The basis of all these troubles is that the service industry is very slowly being trained not to think. Companies are confusing the words their staff say with the genuine sentiments that ought to be behind the words. The effect is however entirely negative. Mindless lip service to polite phrasing does not create either a positive interaction or a genuine experience for the customer. It creates frustration across all parties. In some people, myself included, it goes so far as to create rage, sadness and despair. I look at the cashier mindlessly mouthing the words she has said to every customer since her shift started and I wonder why we have our heart set on a world where the very heart of customer service has been ripped out of the service industry. I wonder when we stopped caring about people as individuals and started thinking about them as profit generating machines. I blame mystery shopping actually. (I'll be writing about that another day) - To my mind any company who uses mystery shoppers is giving the clear message that they care less for the genuine experience of their customers than the security of a tick box metric. That poor cashier daren't deviate from her script in case I happen to be a mystery shopper with my pen poised to put a cross in the “friendly greeting” box. It's no wonder really that she looks as miserable as she does. She's on auto pilot with the stock phrases and living in fear of a mystery shopper lurking down every aisle. Customer service for her has become nothing more than the job safety of a tick box exercise.
The thing that really gets to me is how few companies are seeing it. Do they look at their bored, unengaged and disinterested staff and think - Great – these ideas are really working! This is who I want serving my customers! I was in a KFC restaurant the other day and through the door to the staff area I saw a poster demonstrating the type of smile they wanted to see on the faces of their colleagues. Their poor staff have to compare their smile to the chart before going on the sales floor. Somebody at KFC seriously thought that this poster might have a motivational effect on staff in their restaurants. In fact, for it to have been implemented, I would imagine quite a few people had to think it was a good idea. Sheer lunacy. I couldn't make it up and I'm a novelist!
Frankly I'm getting sick and tired of it all. I'm sick of being told to: “Smile before you dial” and to “Work smarter not harder” (Ever tried challenging someone on that? They don't have a bloody clue what they actually mean by it...) I'm tired of being accused of: “Blue sky thinking” or worse: “Not thinking outside the box.” I'm fatigued and hopelessly depressed when a colleague asks in apparently genuine ignorance if we're all: “Singing from the same hymn sheet” and I'm bowled over with despair when somebody asks me what word pattern I intend to use today. The stock phrases that rattle in my brain even when I've drunk enough home made absinthe to floor a hippopotamus corrode my soul a little further every day. “Service, service, service” they cry....without a genuine sentiment among them...

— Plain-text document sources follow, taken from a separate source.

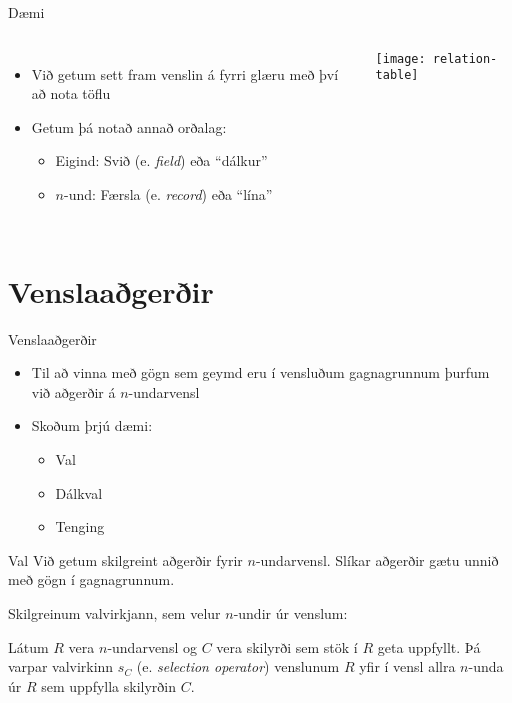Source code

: \documentclass[handout]{beamer}
\begin{document}
\begin{frame}[fragile]{Dæmi}
\begin{columns}
\begin{itemize}
 \item Við getum sett fram venslin á fyrri glæru með því að nota töflu
 \item Getum þá notað annað orðalag:
 \begin{itemize}
  \item Eigind: Svið (e. \emph{field}) eða ``dálkur''
  \item $n$-und: Færsla (e. \emph{record}) eða ``lína''
 \end{itemize}
\end{itemize}
\begin{center}
\texttt{[image: relation-table]}
\end{center}
\end{columns}
\end{frame}

\section{Venslaaðgerðir}

\begin{frame}{Venslaaðgerðir}
    \begin{itemize}
        \item Til að vinna með gögn sem geymd eru í vensluðum gagnagrunnum þurfum við aðgerðir á $n$-undarvensl
        \item Skoðum þrjú dæmi:
        \begin{itemize}
            \item Val
            \item Dálkval
            \item Tenging
        \end{itemize}
    \end{itemize}
\end{frame}

\begin{frame}{Val}
Við getum skilgreint aðgerðir fyrir $n$-undarvensl. Slíkar aðgerðir gætu unnið með gögn í gagnagrunnum.

\vspace{0.5cm}
Skilgreinum valvirkjann, sem velur $n$-undir úr venslum: 
\begin{tcolorbox}[title=Valvirkinn]
Látum $R$ vera $n$-undarvensl og $C$ vera skilyrði sem stök í $R$ geta uppfyllt. Þá varpar valvirkinn $s_C$ (e. \emph{selection operator}) venslunum $R$ yfir í vensl allra $n$-unda úr $R$ sem uppfylla skilyrðin $C$.
\end{tcolorbox}
\end{frame}
\end{document}
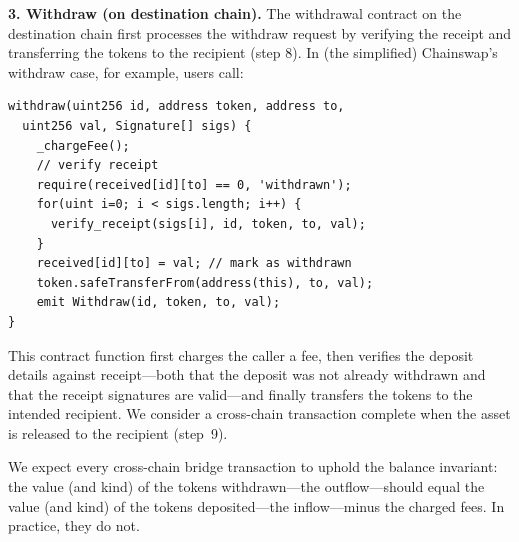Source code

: \textbf{3. Withdraw (on destination chain).}
The withdrawal contract on the destination chain first processes the withdraw
request by verifying the receipt and transferring the tokens to the recipient
(step 8). In (the simplified) Chainswap's withdraw case, for example, users call:
\begin{lstlisting}
withdraw(uint256 id, address token, address to, 
  uint256 val, Signature[] sigs) {
    _chargeFee();
    // verify receipt
    require(received[id][to] == 0, 'withdrawn');
    for(uint i=0; i < sigs.length; i++) {
      verify_receipt(sigs[i], id, token, to, val);
    }
    received[id][to] = val; // mark as withdrawn
    token.safeTransferFrom(address(this), to, val);
    emit Withdraw(id, token, to, val);
}
\end{lstlisting}
This contract function first charges the caller a fee, then verifies the
deposit details against receipt---both that the deposit was not already
withdrawn and that the receipt signatures are valid---and finally transfers the
tokens to the intended recipient.  We consider a cross-chain transaction
complete when the asset is released to the recipient (step~9).

We expect every cross-chain bridge transaction to uphold the balance invariant:
the value (and kind) of the tokens withdrawn---the outflow---should equal the
value (and kind) of the tokens deposited---the inflow---minus the charged fees.
In practice, they do not.




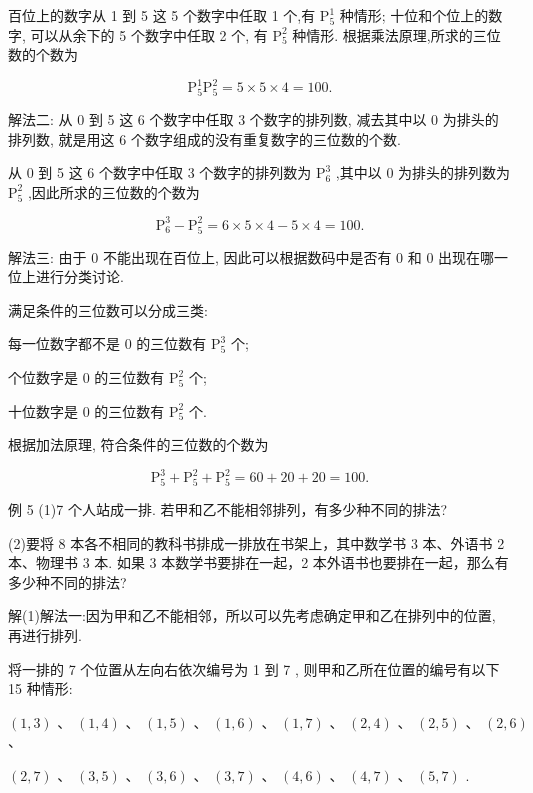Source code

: \documentclass[10pt]{article}
\begin{document}
百位上的数字从 1 到 5 这 5 个数字中任取 1 个,有 \({\mathrm{P}}_{5}^{1}\) 种情形; 十位和个位上的数字, 可以从余下的 5 个数字中任取 2 个, 有 \({\mathrm{P}}_{5}^{2}\) 种情形. 根据乘法原理,所求的三位数的个数为

\[
{\mathrm{P}}_{5}^{1}{\mathrm{P}}_{5}^{2} = 5 \times  5 \times  4 = {100}.
\]

解法二: 从 0 到 5 这 6 个数字中任取 3 个数字的排列数, 减去其中以 0 为排头的排列数, 就是用这 6 个数字组成的没有重复数字的三位数的个数.

从 0 到 5 这 6 个数字中任取 3 个数字的排列数为 \({\mathrm{P}}_{6}^{3}\) ,其中以 0 为排头的排列数为 \({\mathrm{P}}_{5}^{2}\) ,因此所求的三位数的个数为

\[
{\mathrm{P}}_{6}^{3} - {\mathrm{P}}_{5}^{2} = 6 \times  5 \times  4 - 5 \times  4 = {100}.
\]

解法三: 由于 0 不能出现在百位上, 因此可以根据数码中是否有 0 和 0 出现在哪一位上进行分类讨论.

满足条件的三位数可以分成三类:

每一位数字都不是 0 的三位数有 \({\mathrm{P}}_{5}^{3}\) 个;

个位数字是 0 的三位数有 \({\mathrm{P}}_{5}^{2}\) 个;

十位数字是 0 的三位数有 \({\mathrm{P}}_{5}^{2}\) 个.

根据加法原理, 符合条件的三位数的个数为

\[
{\mathrm{P}}_{5}^{3} + {\mathrm{P}}_{5}^{2} + {\mathrm{P}}_{5}^{2} = {60} + {20} + {20} = {100}.
\]

例 5 (1)7 个人站成一排. 若甲和乙不能相邻排列，有多少种不同的排法?

(2)要将 8 本各不相同的教科书排成一排放在书架上，其中数学书 3 本、外语书 2 本、物理书 3 本. 如果 3 本数学书要排在一起，2 本外语书也要排在一起，那么有多少种不同的排法?

解(1)解法一:因为甲和乙不能相邻，所以可以先考虑确定甲和乙在排列中的位置, 再进行排列.

将一排的 7 个位置从左向右依次编号为 1 到 7 , 则甲和乙所在位置的编号有以下 15 种情形:

 \(\left( {1,3}\right) \text{ 、 }\left( {1,4}\right) \text{ 、 }\left( {1,5}\right) \text{ 、 }\left( {1,6}\right) \text{ 、 }\left( {1,7}\right) \text{ 、 }\left( {2,4}\right) \text{ 、 }\left( {2,5}\right) \text{ 、 }\left( {2,6}\right)\) 、

\(\left( {2,7}\right) \text{ 、 }\left( {3,5}\right) \text{ 、 }\left( {3,6}\right) \text{ 、 }\left( {3,7}\right) \text{ 、 }\left( {4,6}\right) \text{ 、 }\left( {4,7}\right) \text{ 、 }\left( {5,7}\right)\) .
\end{document}
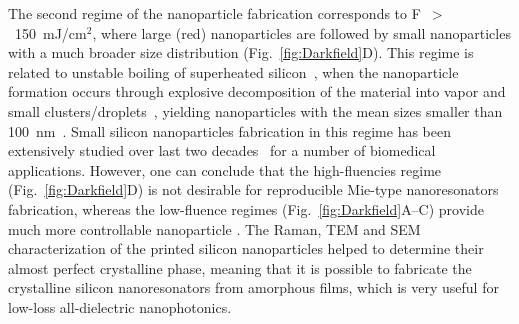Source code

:                 The second regime of the nanoparticle fabrication corresponds to F~$>$~150~mJ/cm$^{2}$, where large (red) nanoparticles
            are followed by small nanoparticles with a much broader size distribution (Fig.~\ref{fig:Darkfield}D). This regime is related to
            unstable boiling of superheated silicon~\cite{bulgakova2001pulsed, ionin2013thermal, wu2014microscopic}, when the
            nanoparticle formation occurs through explosive decomposition of the material into vapor and small
            clusters/droplets~\cite{itina2009molecular,wu2014microscopic}, yielding nanoparticles with the mean sizes smaller than
            100~nm~\cite{amoruso2004generation}. Small silicon nanoparticles fabrication in this regime has been extensively studied
            over last two decades~\cite{amoruso2004generation, tull2006formation} for a number of biomedical applications.
            However, one can conclude that the high-fluencies regime (Fig.~\ref{fig:Darkfield}D) is not desirable for reproducible Mie-type
            nanoresonators fabrication, whereas the low-fluence regimes (Fig.~\ref{fig:Darkfield}A--C) provide much more controllable
            nanoparticle . The Raman, TEM and SEM characterization of the printed silicon nanoparticles
            helped to determine their almost perfect crystalline phase, meaning that it is possible to fabricate the crystalline
            silicon nanoresonators from amorphous films, which is very useful for low-loss all-dielectric nanophotonics.

    \subsection{}
        \label{sec:DarkfieldExp}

Now it goes without saying that I don't personally do any of this. I'd rather rifle through bins for food than reduce who I am to a set of meaningless phrases. I actually take great pleasure in interacting genuinely with other people and taking the time to get to know them as people. If I believe I am a name and not a number then I owe it to others to extend that same courtesy to them. Ironically as the person who bothers to question the value of word patterns and buzz words and who attempts to interact with genuine feeling I'm actually the one giving the good customer service.

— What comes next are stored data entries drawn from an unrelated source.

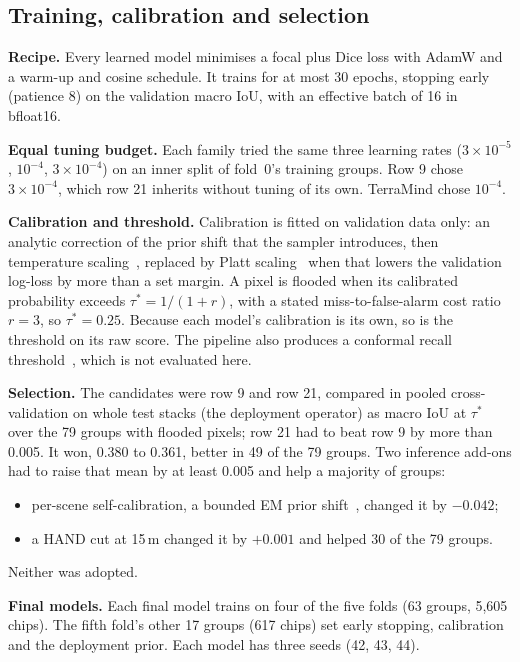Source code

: \documentclass[10pt,twocolumn,a4paper]{article}
\begin{document}
\subsection{Training, calibration and selection}\label{sec:training}
\textbf{Recipe.} Every learned model minimises a focal plus Dice loss with AdamW and a warm-up and cosine schedule. It
trains for at most 30 epochs, stopping early (patience 8) on the validation macro IoU, with an effective batch of 16
in bfloat16.

\textbf{Equal tuning budget.} Each family tried the same three learning rates ($3\times10^{-5}$, $10^{-4}$,
$3\times10^{-4}$) on an inner split of fold~0's training groups. Row 9 chose $3\times10^{-4}$, which row 21
inherits without tuning of its own. TerraMind chose $10^{-4}$.

\textbf{Calibration and threshold.} Calibration is fitted on validation data only: an analytic correction of the prior
shift that the sampler introduces, then temperature scaling~\citep{guo2017calibration}, replaced by Platt scaling~\citep{platt1999}
when that lowers the validation log-loss by more than a set margin. A pixel is flooded when its calibrated
probability exceeds $\tau^{*}=1/(1+r)$, with a stated miss-to-false-alarm cost ratio $r=3$, so $\tau^{*}=0.25$.
Because each model's calibration is its own, so is the threshold on its raw score. The pipeline also produces a
conformal recall threshold~\citep{angelopoulos2022crc}, which is not evaluated here.

\textbf{Selection.} The candidates were row 9 and row 21, compared in pooled cross-validation on whole test stacks (the
deployment operator) as macro IoU at $\tau^{*}$ over the 79 groups with flooded pixels; row 21 had to beat row 9 by
more than 0.005. It won, 0.380 to 0.361, better in 49 of the 79 groups. Two inference add-ons had to raise that mean by at least 0.005 and help a majority of
groups:
\begin{itemize}
  \item per-scene self-calibration, a bounded EM prior shift~\citep{saerens2002prior}, changed it by $-0.042$;
  \item a HAND cut at 15\,m changed it by $+0.001$ and helped 30 of the 79 groups.
\end{itemize}
Neither was adopted.

\textbf{Final models.} Each final model trains on four of the five folds (63 groups, 5,605 chips). The fifth fold's
other 17 groups (617 chips) set early stopping, calibration and the deployment prior. Each model has three seeds (42,
43, 44).
\end{document}
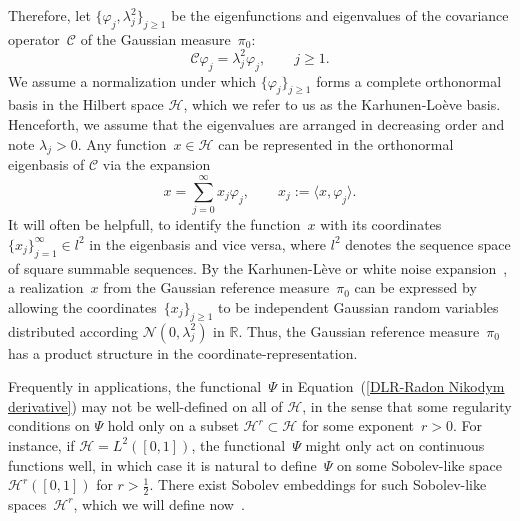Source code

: Therefore, let $\{ \varphi_j, \lambda_j^2 \}_{j \geq 1}$ be the eigenfunctions and eigenvalues of the covariance operator~$\mathcal{C}$ of the Gaussian measure~$\pi_0$:
\begin{equation}
\label{DLR-Setting: Eigefunctions}
 \mathcal{C} \varphi_j = \lambda_j^2 \varphi_j, \qquad j \geq 1. 
\end{equation}
We assume a normalization under which $\{ \varphi_j \}_{j \geq 1}$ forms a complete orthonormal basis in the Hilbert space $\mathcal{H}$, which we refer to us as the Karhunen-Lo\`{e}ve basis. Henceforth, we assume that the eigenvalues are arranged in decreasing order and note $\lambda_j > 0$. Any function~$x \in \mathcal{H}$ can be represented in the orthonormal eigenbasis of $\mathcal{C}$ via the expansion
\begin{equation}
\label{DLR-Setting: karhunen-loeve representation}
 x = \sum_{j = 0}^{\infty} x_j \varphi_j, \qquad x_j := \langle x, \varphi_j \rangle.
\end{equation}
It will often be helpfull, to identify the function~$x$ with its coordinates~$\{ x_j \}_{j=1}^{\infty} \in l^2$ in the eigenbasis and vice versa, where $l^2$ denotes the sequence space of square summable sequences. By the Karhunen-L\`{e}ve or white noise expansion~\autocite[Section 2.2.3]{DaPrato1992}, a realization~$x$ from the Gaussian reference measure~$\pi_0$ can be expressed by allowing the coordinates~$\{x_j\}_{j \geq 1}$ to be independent Gaussian random variables distributed according $\mathcal{N}(0, \lambda_j^2)$ in $\mathbb{R}$. Thus, the Gaussian reference measure~$\pi_0$ has a product structure in the coordinate-representation.
\newline


Frequently in applications, the functional~$\Psi$ in Equation~(\ref{DLR-Radon Nikodym derivative}) may not be well-defined on all of $\mathcal{H}$, in the sense that some regularity conditions on $\Psi$ hold only on a subset $\mathcal{H}^r \subset \mathcal{H}$ for some exponent~$r > 0$. For instance, if $ \mathcal{H}= L^2([0,1]) $, the functional~$\Psi$ might only act on continuous functions well, in which case it is natural to define~$\Psi$ on some Sobolev-like space~$\mathcal{H}^r([0,1])$ for $r > \tfrac{1}{2}$. There exist Sobolev embeddings for such Sobolev-like spaces~$\mathcal{H}^r$, which we will define now~\autocite[Theorem 6.3]{Hairer2009}.


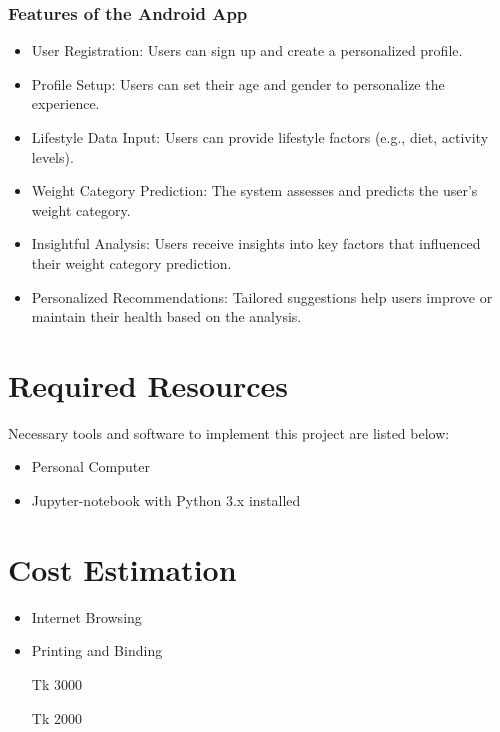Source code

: \subsubsection{Features of the Android App}
\begin{itemize}
    \item User Registration: Users can sign up and create a personalized profile.  

    \item Profile Setup: Users can set their age and gender to personalize the experience. 

    \item Lifestyle Data Input: Users can provide lifestyle factors (e.g., diet, activity levels). 

    \item Weight Category Prediction: The system assesses and predicts the user’s weight category. 

   \item Insightful Analysis: Users receive insights into key factors that influenced their weight category prediction. 
   \item Personalized Recommendations: Tailored suggestions help users improve or maintain their health based on the analysis. 
\end{itemize}
\newpage

\section{Required Resources}

Necessary tools and software to implement this project are listed below:

\begin{itemize}
    \item Personal Computer
    \item Jupyter-notebook with Python 3.x installed
\end{itemize}


\section{Cost Estimation}


\begin{multicols}{2}
    \begin{itemize}
        \item Internet Browsing
        \item Printing and Binding
        \item[Tk] 3000
        \item[Tk] 2000
    \end{itemize}
\end{multicols}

So word patterns – I'll never use them - and trust me, you won't make me no matter how many courses you send me on...I can promise you that... Buzz words? Never! I'm a writer, I have the entire English language at my fingertips and no way in hell am I going to limit myself to the oft trotted out twenty terms on that interminable flip chart. However on a more cheerful note - if I ever do wish you a nice day you can be bloody certain that I really do want you to have a nice day.

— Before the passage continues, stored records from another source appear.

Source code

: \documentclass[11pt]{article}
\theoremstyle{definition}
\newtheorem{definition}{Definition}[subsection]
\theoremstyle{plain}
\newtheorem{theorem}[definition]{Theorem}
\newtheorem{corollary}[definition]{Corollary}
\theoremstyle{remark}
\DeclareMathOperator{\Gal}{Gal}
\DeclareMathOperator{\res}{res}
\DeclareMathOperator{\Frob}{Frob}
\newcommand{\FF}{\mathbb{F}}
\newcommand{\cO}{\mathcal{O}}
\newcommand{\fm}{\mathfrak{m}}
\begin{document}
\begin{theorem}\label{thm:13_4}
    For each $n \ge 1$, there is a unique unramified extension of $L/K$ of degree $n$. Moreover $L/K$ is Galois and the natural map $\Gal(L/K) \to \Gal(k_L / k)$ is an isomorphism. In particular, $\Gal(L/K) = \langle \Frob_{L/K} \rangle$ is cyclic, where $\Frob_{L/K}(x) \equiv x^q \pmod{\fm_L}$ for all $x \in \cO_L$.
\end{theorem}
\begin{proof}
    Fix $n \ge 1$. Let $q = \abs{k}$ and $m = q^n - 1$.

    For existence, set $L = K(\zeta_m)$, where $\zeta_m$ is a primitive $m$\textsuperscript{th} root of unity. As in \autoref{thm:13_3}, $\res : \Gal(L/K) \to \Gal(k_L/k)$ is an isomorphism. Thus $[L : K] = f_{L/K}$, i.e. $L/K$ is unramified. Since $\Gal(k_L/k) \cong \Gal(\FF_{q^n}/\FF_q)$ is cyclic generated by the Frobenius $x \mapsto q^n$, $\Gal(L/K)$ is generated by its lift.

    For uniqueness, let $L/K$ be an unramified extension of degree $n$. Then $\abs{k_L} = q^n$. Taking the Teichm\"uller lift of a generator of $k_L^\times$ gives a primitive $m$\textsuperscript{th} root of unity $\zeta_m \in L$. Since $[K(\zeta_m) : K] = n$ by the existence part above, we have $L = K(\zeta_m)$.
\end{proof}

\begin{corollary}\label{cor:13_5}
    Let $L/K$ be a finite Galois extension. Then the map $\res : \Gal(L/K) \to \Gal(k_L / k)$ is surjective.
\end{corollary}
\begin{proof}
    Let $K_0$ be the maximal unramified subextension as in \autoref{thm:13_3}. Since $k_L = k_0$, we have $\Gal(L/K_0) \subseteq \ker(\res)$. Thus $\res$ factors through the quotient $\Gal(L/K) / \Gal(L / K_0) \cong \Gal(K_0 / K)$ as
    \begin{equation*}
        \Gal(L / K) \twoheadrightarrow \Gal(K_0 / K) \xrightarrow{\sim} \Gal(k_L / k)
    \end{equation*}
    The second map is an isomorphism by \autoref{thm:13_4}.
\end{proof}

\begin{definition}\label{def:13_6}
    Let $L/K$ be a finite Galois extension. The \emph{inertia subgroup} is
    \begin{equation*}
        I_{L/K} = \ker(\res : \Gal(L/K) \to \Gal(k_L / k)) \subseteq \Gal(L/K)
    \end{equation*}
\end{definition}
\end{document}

So companies of the world – you've got it wrong. You've made a monumentally stupid mistake in believing that you can program your staff the way you do your computers and as a result of your ignorance genuine social interaction in the service industry is a dying art. You probably don't like me but I would imagine if you've read this far then you do have to concede that I have a point. So listen to what I'm saying and take my advice – ditch stock phrases and lip service sentiments. Stop telling people what to do and what to say and start letting them behave naturally. Throw away your metrics, your tick lists and your smile charts and drown your mystery shoppers. Make your places of work a happy place to be and encourage people both to behave as individuals and to treat others as individuals. If you do, I promise you, your customer service will improve, your staff will be happier and the world will slowly turn away from the soulless scripted structures that customer service in the modern world has become.